Tratemos um tanto agora da virtude da piedade.
Num certo sentido, a palavra piedade apresenta-se como sinônima do termo religião (Prümmer, Royo Marín), o que explica não só possa dizer-se “homem ímpio” aquele que se volta contra Deus, e “piedoso” o que é devoto, o que se entrega ao culto de Deus.
Todavia, de maneira específica, enquanto a religião dirige a Deus honra e culto como forma de, ainda que sem possível igualdade, retribuir a existência de cada um de nós e o cuidado providencial de nossas necessidades, já a virtude da piedade está, propriamente, destinada a recompensar os pais e a pátria –e de modo mais estendido, os amigos, os parentes e os benfeitores de cada um de nós–, por quanto lhes devemos, aos pais, a geração, a eles e a outros, o sustento, a educação, os conselhos, a solidariedade nos momentos difíceis e nas alegrias, os benefícios todos que deles recebemos, espirituais, intelectuais, morais e materiais (cf., por todos, Zalba, Prümmer, Lumbreras, Royo Marín, Gerlaud).
Depois de Deus, aqueles a quem mais devemos são nossos pais e a pátria (S.Tomás, S.th., II-II, 101-1), e, por isso, a piedade é uma virtude pela qual lhes tributamos amor (II-II, 101-3, ad1). Assim já o indicara Cícero, dizendo que a piedade implica o oferecimento e o culto diligente a quem nos está unido no sangue e no amor da pátria: num dos conselhos que S.Paulo dá a Timóteo, lê-se que “piedade é útil para tudo” (I Tim., IV-8), e na Carta dirigida a Tito, o mesmo Apóstolo das Gentes exorta a que vivamos “piedosamente no século atual” (I-12).
A piedade é uma parte potencial da justiça, porque, exigida por debitum, não se consegue saldá-lo, ou seja, a piedade nunca satisfaz a igualdade: “la piedad no es pagable ni soluble” (Yurre). De fato, não há valor que pague o quanto cada um de nós deve por nossa existência e o que se providenciou para nossa vida, tanto em relação a Deus, causa primeira de nosso ser e de nosso governo, quanto em relação aos princípios secundários de nossa existência, nossos pais e nossa pátria.
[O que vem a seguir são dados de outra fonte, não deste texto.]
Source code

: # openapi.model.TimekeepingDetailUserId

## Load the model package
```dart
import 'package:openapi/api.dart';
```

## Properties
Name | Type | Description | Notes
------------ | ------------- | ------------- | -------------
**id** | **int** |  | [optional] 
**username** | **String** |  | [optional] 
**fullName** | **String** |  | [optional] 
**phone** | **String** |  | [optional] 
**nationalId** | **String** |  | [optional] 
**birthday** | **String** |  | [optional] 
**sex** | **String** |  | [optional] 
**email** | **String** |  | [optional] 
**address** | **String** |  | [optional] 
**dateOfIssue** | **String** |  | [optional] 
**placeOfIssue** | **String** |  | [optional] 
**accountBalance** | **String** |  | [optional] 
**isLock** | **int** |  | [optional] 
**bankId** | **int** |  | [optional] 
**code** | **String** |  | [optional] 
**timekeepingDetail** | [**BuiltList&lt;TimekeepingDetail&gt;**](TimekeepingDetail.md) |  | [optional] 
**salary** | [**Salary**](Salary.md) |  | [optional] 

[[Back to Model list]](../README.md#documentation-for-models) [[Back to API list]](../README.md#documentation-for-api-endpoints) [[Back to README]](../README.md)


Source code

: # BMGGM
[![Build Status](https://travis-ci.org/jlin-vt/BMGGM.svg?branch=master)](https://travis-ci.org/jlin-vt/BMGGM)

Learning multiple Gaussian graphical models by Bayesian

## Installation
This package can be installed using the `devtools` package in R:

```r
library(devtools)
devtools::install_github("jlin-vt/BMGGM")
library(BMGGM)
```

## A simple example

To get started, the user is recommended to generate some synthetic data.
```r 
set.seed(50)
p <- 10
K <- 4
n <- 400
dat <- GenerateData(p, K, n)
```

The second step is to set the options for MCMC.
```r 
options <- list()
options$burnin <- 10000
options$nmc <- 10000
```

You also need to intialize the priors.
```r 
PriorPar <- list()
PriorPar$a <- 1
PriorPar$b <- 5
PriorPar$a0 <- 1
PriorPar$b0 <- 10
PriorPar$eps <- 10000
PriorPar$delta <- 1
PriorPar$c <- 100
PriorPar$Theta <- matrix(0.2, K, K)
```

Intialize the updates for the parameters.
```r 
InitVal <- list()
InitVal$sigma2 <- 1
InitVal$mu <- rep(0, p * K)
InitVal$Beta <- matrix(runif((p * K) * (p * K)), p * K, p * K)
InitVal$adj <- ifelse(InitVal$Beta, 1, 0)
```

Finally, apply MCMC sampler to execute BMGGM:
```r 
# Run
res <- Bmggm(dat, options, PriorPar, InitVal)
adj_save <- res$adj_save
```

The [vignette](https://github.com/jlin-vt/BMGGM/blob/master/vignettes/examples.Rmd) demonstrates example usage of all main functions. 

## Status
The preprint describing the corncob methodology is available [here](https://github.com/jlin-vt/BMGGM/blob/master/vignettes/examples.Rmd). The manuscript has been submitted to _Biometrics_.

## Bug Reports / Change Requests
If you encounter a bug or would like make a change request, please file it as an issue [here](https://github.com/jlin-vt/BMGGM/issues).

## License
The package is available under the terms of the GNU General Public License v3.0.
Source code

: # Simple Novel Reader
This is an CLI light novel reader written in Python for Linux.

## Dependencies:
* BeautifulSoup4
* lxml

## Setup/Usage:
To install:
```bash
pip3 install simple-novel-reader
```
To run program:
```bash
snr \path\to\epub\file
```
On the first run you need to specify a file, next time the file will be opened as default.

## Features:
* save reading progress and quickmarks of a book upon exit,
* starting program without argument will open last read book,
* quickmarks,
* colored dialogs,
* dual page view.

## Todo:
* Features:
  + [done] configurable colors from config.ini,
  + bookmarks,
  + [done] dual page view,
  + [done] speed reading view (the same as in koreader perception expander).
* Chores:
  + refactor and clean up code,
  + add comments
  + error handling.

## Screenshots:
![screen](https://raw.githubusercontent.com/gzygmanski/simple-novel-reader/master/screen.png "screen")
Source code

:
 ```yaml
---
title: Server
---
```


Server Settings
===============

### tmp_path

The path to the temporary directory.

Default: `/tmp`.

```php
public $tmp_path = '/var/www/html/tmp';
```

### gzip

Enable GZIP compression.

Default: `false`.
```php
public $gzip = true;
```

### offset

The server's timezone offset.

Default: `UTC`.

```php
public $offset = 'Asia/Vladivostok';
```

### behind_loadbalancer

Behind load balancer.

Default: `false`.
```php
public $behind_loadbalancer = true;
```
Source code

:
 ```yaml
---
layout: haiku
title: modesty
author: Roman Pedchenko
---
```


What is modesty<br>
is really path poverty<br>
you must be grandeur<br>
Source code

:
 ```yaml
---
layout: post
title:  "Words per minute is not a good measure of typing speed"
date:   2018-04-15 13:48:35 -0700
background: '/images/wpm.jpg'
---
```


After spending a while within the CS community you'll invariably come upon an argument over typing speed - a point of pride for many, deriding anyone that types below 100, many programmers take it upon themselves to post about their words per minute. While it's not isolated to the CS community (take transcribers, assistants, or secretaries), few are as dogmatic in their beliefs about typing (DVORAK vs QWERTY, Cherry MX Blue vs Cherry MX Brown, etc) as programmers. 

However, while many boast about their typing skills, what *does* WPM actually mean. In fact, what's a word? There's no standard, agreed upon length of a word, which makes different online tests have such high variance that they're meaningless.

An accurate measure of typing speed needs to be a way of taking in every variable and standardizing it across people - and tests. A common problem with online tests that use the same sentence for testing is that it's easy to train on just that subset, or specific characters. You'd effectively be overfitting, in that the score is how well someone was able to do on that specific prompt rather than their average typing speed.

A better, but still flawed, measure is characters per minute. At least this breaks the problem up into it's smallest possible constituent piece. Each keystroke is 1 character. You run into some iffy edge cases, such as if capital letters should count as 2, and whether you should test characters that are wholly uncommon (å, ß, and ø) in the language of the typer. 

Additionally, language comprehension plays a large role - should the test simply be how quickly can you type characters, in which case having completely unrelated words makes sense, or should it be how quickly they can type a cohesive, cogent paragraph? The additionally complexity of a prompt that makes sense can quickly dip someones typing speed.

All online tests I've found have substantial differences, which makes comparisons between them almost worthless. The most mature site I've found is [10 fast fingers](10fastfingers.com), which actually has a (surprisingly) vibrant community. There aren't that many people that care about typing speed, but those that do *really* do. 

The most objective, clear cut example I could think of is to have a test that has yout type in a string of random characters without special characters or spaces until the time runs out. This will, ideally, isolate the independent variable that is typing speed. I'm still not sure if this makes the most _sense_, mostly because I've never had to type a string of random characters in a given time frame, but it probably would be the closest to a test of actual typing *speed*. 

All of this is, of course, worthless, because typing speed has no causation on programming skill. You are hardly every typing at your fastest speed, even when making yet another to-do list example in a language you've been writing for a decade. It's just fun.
Consiste o objeto material da piedade em todos os atos de honra, reverência, serviço, ajuda material, moral, intelectual e espiritual que se tributam aos pais (parentes, amigos e benfeitores) e à pátria (Royo, Prümer, Zalba), e seu objeto formal, o débito correspondente.
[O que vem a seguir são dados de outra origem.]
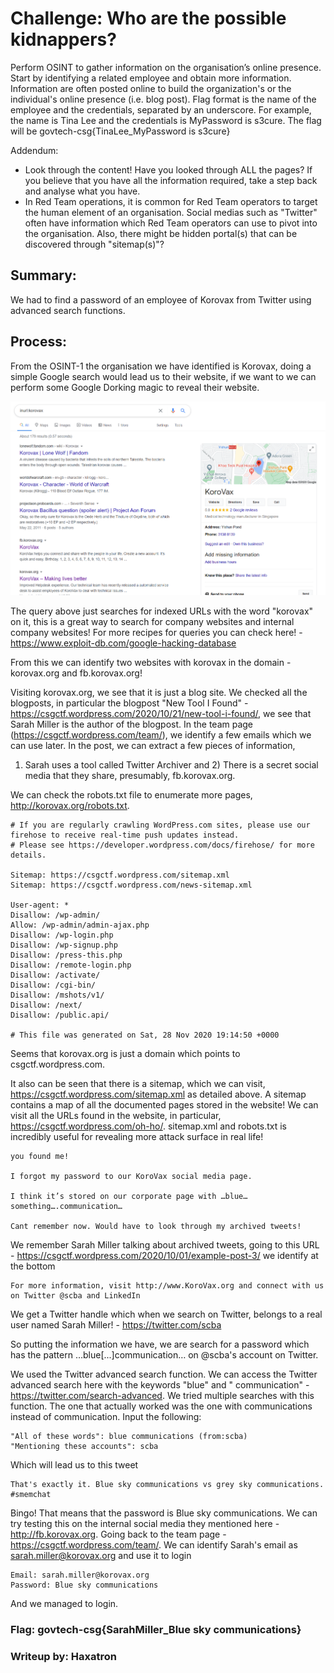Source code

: # Challenge: Who are the possible kidnappers?
Perform OSINT to gather information on the organisation’s online presence. Start by identifying a related employee and obtain more information. Information are often posted online to build the organization's or the individual's online presence (i.e. blog post). Flag format is the name of the employee and the credentials, separated by an underscore. For example, the name is Tina Lee and the credentials is MyPassword is s3cure. The flag will be govtech-csg{TinaLee_MyPassword is s3cure}

Addendum:
- Look through the content! Have you looked through ALL the pages? If you believe that you have all the information required, take a step back and analyse what you have.
- In Red Team operations, it is common for Red Team operators to target the human element of an organisation. Social medias such as "Twitter" often have information which Red Team operators can use to pivot into the organisation. Also, there might be hidden portal(s) that can be discovered through "sitemap(s)"?

## Summary: 
We had to find a password of an employee of Korovax from Twitter using advanced search functions.

## Process:
From the OSINT-1 the organisation we have identified is Korovax, doing a simple Google search would lead us to their website, if we want to we can perform some Google Dorking magic
to reveal their website.

![](https://github.com/BunchOfBytes/STF-2020/blob/main/Screenshot%20(20).png)

The query above just searches for indexed URLs with the word "korovax" on it,  this is a great way to search for company websites and internal company websites! For more recipes for queries you can check here! - https://www.exploit-db.com/google-hacking-database

From this we can identify two websites with korovax in the domain - korovax.org and fb.korovax.org!

Visiting korovax.org, we see that it is just a blog site. We checked all the blogposts, in particular the blogpost "New Tool I Found" -https://csgctf.wordpress.com/2020/10/21/new-tool-i-found/, we see that Sarah Miller is the author of the blogpost. In the team page (https://csgctf.wordpress.com/team/), we identify a few emails which we can use later. In the post, we can extract a few pieces of information,
1) Sarah uses a tool called Twitter Archiver and 2) There is a secret social media that they share, presumably, fb.korovax.org.

We can check the robots.txt file to enumerate more pages, http://korovax.org/robots.txt.

````````
# If you are regularly crawling WordPress.com sites, please use our firehose to receive real-time push updates instead.
# Please see https://developer.wordpress.com/docs/firehose/ for more details.

Sitemap: https://csgctf.wordpress.com/sitemap.xml
Sitemap: https://csgctf.wordpress.com/news-sitemap.xml

User-agent: *
Disallow: /wp-admin/
Allow: /wp-admin/admin-ajax.php
Disallow: /wp-login.php
Disallow: /wp-signup.php
Disallow: /press-this.php
Disallow: /remote-login.php
Disallow: /activate/
Disallow: /cgi-bin/
Disallow: /mshots/v1/
Disallow: /next/
Disallow: /public.api/

# This file was generated on Sat, 28 Nov 2020 19:14:50 +0000
````````

Seems that korovax.org is just a domain which points to csgctf.wordpress.com. 

It also can be seen that there is a sitemap, which we can visit, https://csgctf.wordpress.com/sitemap.xml as detailed above. A sitemap contains a map of all the documented pages stored in the website! We can visit all the URLs found in the website, in particular, https://csgctf.wordpress.com/oh-ho/. sitemap.xml and robots.txt is incredibly useful for revealing more attack surface in real life!

````````
you found me!

I forgot my password to our KoroVax social media page.

I think it’s stored on our corporate page with …blue…something….communication…

Cant remember now. Would have to look through my archived tweets!
````````

We remember Sarah Miller talking about archived tweets, going to this URL - https://csgctf.wordpress.com/2020/10/01/example-post-3/ we identify at the bottom

````````
For more information, visit http://www.KoroVax.org and connect with us on Twitter @scba and LinkedIn
````````

We get a Twitter handle which when we search on Twitter, belongs to a real user named Sarah Miller! - https://twitter.com/scba

So putting the information we have, we are search for a password which has the pattern …blue[...]communication… on @scba's account on Twitter.

We used the Twitter advanced search function. We can access the Twitter advanced search here with the keywords "blue" and " communication" - https://twitter.com/search-advanced. We tried multiple searches with this function. The one that actually worked was the one with communications instead of communication. Input the following:
````````
"All of these words": blue communications (from:scba)
"Mentioning these accounts": scba
````````

Which will lead us to this tweet
````````
That's exactly it. Blue sky communications vs grey sky communications. #smemchat
````````
Bingo! That means that the password is Blue sky communications. We can try testing this on the internal social media they mentioned here - http://fb.korovax.org. Going back to the team page - https://csgctf.wordpress.com/team/. We can identify Sarah's email as sarah.miller@korovax.org and use it to login
````````
Email: sarah.miller@korovax.org
Password: Blue sky communications
````````
And we managed to login.

### Flag: govtech-csg{SarahMiller_Blue sky communications}

### Writeup by: Haxatron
Tal se vê, há duas espécies de piedade em acepção estrita: a filial e a patriótica.
Comecemos pela primeira delas. Um dos preceitos do Decálogo (Êxodo, XX-12) é exatamente o de honrar pai e mãe, preceito que se estende logo a todos os membros da família, incluídos os vínculos civis (p.ex., o conjugal), e, na sequência, aos liames entre amigos e entre mestres e discípulos (Gerlaud).
Diz S.Tomás de Aquino que de dois modos algo é devido aos pais: diretamente, devemos-lhes reverência e submissão (enquanto estivermos sujeitos à sua autoridade), e, indiretamente, na enfermidade, o dever de visita e assistência; na pobreza, o de seu sustento. Pode ainda acrescentar-se, com S.Agostinho, o dever de respeito e culto que se expressa mediante a recordação dos pais e a frequência de seu trato (Civ.Dei, X).
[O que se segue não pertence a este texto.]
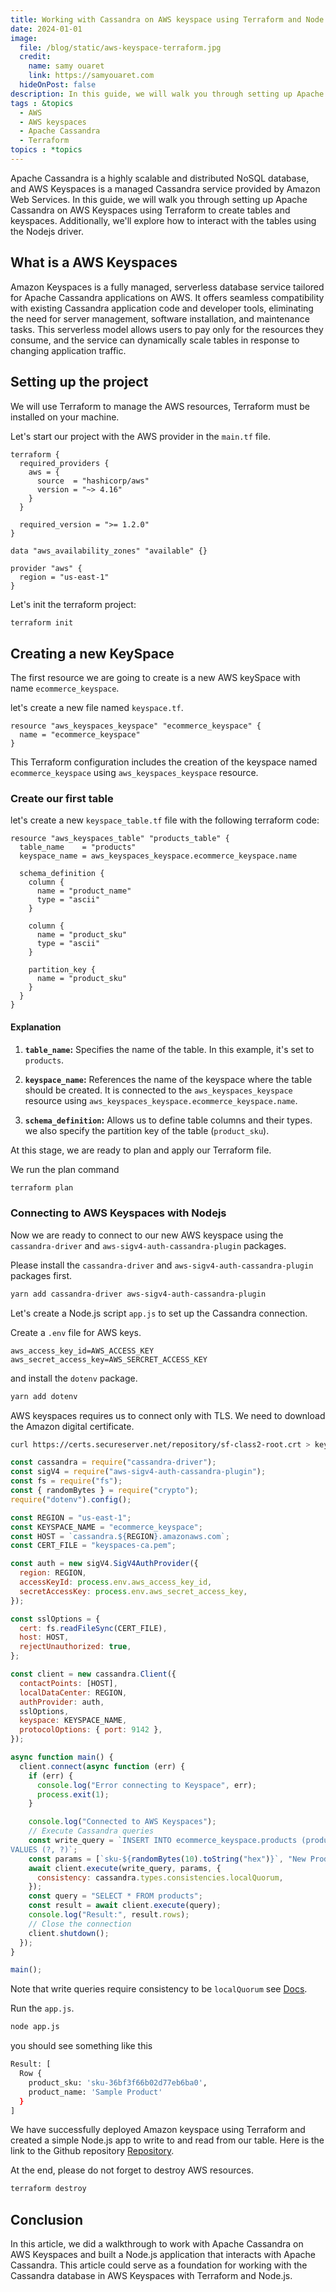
 ```yaml
---
title: Working with Cassandra on AWS keyspace using Terraform and Node.js
date: 2024-01-01
image:
  file: /blog/static/aws-keyspace-terraform.jpg
  credit:
    name: samy ouaret
    link: https://samyouaret.com
  hideOnPost: false
description: In this guide, we will walk you through setting up Apache Cassandra on AWS Keyspaces using Terraform to create tables and keyspaces. We'll also explore how to interact with the tables using the Nodejs driver.
tags : &topics
  - AWS
  - AWS keyspaces
  - Apache Cassandra
  - Terraform
topics : *topics
---
```


Apache Cassandra is a highly scalable and distributed NoSQL database, and AWS Keyspaces is a managed Cassandra service provided by Amazon Web Services. In this guide, we will walk you through setting up Apache Cassandra on AWS Keyspaces using Terraform to create tables and keyspaces. Additionally, we'll explore how to interact with the tables using the Nodejs driver.

## What is a AWS Keyspaces

Amazon Keyspaces is a fully managed, serverless database service tailored for Apache Cassandra applications on AWS. It offers seamless compatibility with existing Cassandra application code and developer tools, eliminating the need for server management, software installation, and maintenance tasks. This serverless model allows users to pay only for the resources they consume, and the service can dynamically scale tables in response to changing application traffic.

## Setting up the project

We will use Terraform to manage the AWS resources, Terraform must be installed on your machine.

Let's start our project with the AWS provider in the `main.tf` file.

```hcl
terraform {
  required_providers {
    aws = {
      source  = "hashicorp/aws"
      version = "~> 4.16"
    }
  }

  required_version = ">= 1.2.0"
}

data "aws_availability_zones" "available" {}

provider "aws" {
  region = "us-east-1"
}
```

Let's init the terraform project:
```bash
terraform init
```

## Creating a new KeySpace

The first resource we are going to create is a new AWS keySpace with name ```ecommerce_keyspace```.

let's create a new file named `keyspace.tf`.

```hcl
resource "aws_keyspaces_keyspace" "ecommerce_keyspace" {
  name = "ecommerce_keyspace"
}
```

This Terraform configuration includes the creation of the keyspace named ```ecommerce_keyspace``` using ```aws_keyspaces_keyspace``` resource.

### Create our first table

let's create a new `keyspace_table.tf` file with the following terraform code:

```hcl
resource "aws_keyspaces_table" "products_table" {
  table_name    = "products"
  keyspace_name = aws_keyspaces_keyspace.ecommerce_keyspace.name

  schema_definition {
    column {
      name = "product_name"
      type = "ascii"
    }

    column {
      name = "product_sku"
      type = "ascii"
    }

    partition_key {
      name = "product_sku"
    }
  }
}
```

#### Explanation

1. **`table_name`:** Specifies the name of the table. In this example, it's set to ```products```.

2. **`keyspace_name`:** References the name of the keyspace where the table should be created. It is connected to the `aws_keyspaces_keyspace` resource using `aws_keyspaces_keyspace.ecommerce_keyspace.name`.
3. **`schema_definition`:** Allows us to define table columns and their types. we also specify the partition key of the table (`product_sku`).

At this stage, we are ready to plan and apply our Terraform file. 

We run the plan command

```bash
terraform plan
```

### Connecting to AWS Keyspaces with Nodejs

Now we are ready to connect to our new AWS keyspace using the ```cassandra-driver``` and ```aws-sigv4-auth-cassandra-plugin``` packages.

Please install the ```cassandra-driver``` and ```aws-sigv4-auth-cassandra-plugin``` packages first.

```bash
yarn add cassandra-driver aws-sigv4-auth-cassandra-plugin
```

Let's create a Node.js script ```app.js``` to set up the Cassandra connection.

Create a ```.env``` file for AWS keys.

```shell
aws_access_key_id=AWS_ACCESS_KEY
aws_secret_access_key=AWS_SERCRET_ACCESS_KEY
```

and install the ```dotenv``` package.

```bash
yarn add dotenv
```

AWS keyspaces requires us to connect only with TLS. We need to download the Amazon digital certificate.

```bash
curl https://certs.secureserver.net/repository/sf-class2-root.crt > keyspaces-ca.pem
```

```js
const cassandra = require("cassandra-driver");
const sigV4 = require("aws-sigv4-auth-cassandra-plugin");
const fs = require("fs");
const { randomBytes } = require("crypto");
require("dotenv").config();

const REGION = "us-east-1";
const KEYSPACE_NAME = "ecommerce_keyspace";
const HOST = `cassandra.${REGION}.amazonaws.com`;
const CERT_FILE = "keyspaces-ca.pem";

const auth = new sigV4.SigV4AuthProvider({
  region: REGION,
  accessKeyId: process.env.aws_access_key_id,
  secretAccessKey: process.env.aws_secret_access_key,
});

const sslOptions = {
  cert: fs.readFileSync(CERT_FILE),
  host: HOST,
  rejectUnauthorized: true,
};

const client = new cassandra.Client({
  contactPoints: [HOST],
  localDataCenter: REGION,
  authProvider: auth,
  sslOptions,
  keyspace: KEYSPACE_NAME,
  protocolOptions: { port: 9142 },
});

async function main() {
  client.connect(async function (err) {
    if (err) {
      console.log("Error connecting to Keyspace", err);
      process.exit(1);
    }

    console.log("Connected to AWS Keyspaces");
    // Execute Cassandra queries
    const write_query = `INSERT INTO ecommerce_keyspace.products (product_sku, product_name)
VALUES (?, ?)`;
    const params = [`sku-${randomBytes(10).toString("hex")}`, "New Product"];
    await client.execute(write_query, params, {
      consistency: cassandra.types.consistencies.localQuorum,
    });
    const query = "SELECT * FROM products";
    const result = await client.execute(query);
    console.log("Result:", result.rows);
    // Close the connection
    client.shutdown();
  });
}

main();
```
Note that write queries require consistency to be ```localQuorum``` see [Docs](https://docs.aws.amazon.com/keyspaces/latest/devguide/consistency.html).

Run the ```app.js```.

```bash
node app.js
```
you should see something like this

```bash
Result: [
  Row {
    product_sku: 'sku-36bf3f66b02d77eb6ba0',
    product_name: 'Sample Product'
  }
]
```

We have successfully deployed Amazon keyspace using Terraform and created a simple Node.js app to write to and read from our table. Here is the link to the Github repository [Repository](https://github.com/samyouaret/keyspaces-terraform).

At the end, please do not forget to destroy AWS resources.

```bash
terraform destroy 
```

## Conclusion

In this article, we did a walkthrough to work with Apache Cassandra on AWS Keyspaces and built a Node.js application that interacts with Apache Cassandra. This article could serve as a foundation for working with the Cassandra database in AWS Keyspaces with Terraform and Node.js.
Em continuação, vamos tratar das obrigações específicas que se compreendem na piedade filial, e nisto seguiremos as clássicas referências deste grande pensador da moral que foi S.Afonso Maria de Ligório, cuja Theologia moralis nunca se havia publicado em língua romance, até que, recentemente (2018), foi traduzida para o português e editada no Rio de Janeiro (editora CDB).
Antes de encerrar este nosso pequeno artigo, consideremos o que, numa comunidade, causaria de espanto o fato –aqui só hipotético– de um notário tratar de modo irreverente os próprios pais, ou o de faltar-lhes ao sustento exigível e à assistência na enfermidade. Se estes pecados trazem repulsa em geral, quanto mais não a trazem e escandalizam quando os vícios se originam dos que detêm autoridade e poder público?